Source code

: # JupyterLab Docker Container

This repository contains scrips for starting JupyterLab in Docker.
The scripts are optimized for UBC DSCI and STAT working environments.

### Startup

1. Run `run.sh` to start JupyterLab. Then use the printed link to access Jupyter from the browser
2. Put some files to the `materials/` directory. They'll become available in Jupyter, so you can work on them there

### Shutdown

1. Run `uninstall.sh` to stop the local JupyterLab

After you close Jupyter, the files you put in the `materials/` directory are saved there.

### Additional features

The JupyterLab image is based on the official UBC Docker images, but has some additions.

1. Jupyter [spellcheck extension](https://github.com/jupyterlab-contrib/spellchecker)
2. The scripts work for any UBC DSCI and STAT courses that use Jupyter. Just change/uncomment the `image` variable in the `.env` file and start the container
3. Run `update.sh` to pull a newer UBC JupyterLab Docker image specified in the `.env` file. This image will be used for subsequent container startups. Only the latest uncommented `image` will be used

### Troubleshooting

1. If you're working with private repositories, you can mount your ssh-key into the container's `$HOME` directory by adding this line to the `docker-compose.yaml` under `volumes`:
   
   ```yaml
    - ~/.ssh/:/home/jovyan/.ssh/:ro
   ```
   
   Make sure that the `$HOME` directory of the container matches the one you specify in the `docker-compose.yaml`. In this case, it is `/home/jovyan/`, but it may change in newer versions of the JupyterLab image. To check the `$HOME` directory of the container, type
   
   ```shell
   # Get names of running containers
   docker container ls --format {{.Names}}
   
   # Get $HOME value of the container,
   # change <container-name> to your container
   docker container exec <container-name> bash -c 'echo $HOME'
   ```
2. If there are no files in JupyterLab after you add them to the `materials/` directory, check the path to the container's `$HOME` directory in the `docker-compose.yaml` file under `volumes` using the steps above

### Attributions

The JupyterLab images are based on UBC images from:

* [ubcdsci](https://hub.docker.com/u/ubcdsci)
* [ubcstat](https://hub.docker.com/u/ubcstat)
════
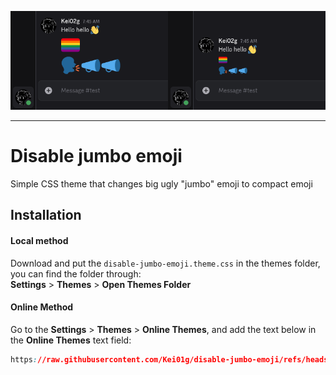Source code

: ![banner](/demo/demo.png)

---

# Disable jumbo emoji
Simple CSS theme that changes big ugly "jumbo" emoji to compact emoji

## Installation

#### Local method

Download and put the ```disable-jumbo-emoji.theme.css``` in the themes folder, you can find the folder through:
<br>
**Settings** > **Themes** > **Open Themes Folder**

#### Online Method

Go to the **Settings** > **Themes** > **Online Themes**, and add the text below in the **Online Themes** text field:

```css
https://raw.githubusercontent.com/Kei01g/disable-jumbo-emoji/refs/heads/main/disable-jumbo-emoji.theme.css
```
════
_AIM OF THE TASK:_ Identify the lines above that contain the word "jovyan", then copy them.

_WRITTEN SOLUTION:_
    - ~/.ssh/:/home/jovyan/.ssh/:ro
   Make sure that the `$HOME` directory of the container matches the one you specify in the `docker-compose.yaml`. In this case, it is `/home/jovyan/`, but it may change in newer versions of the JupyterLab image. To check the `$HOME` directory of the container, type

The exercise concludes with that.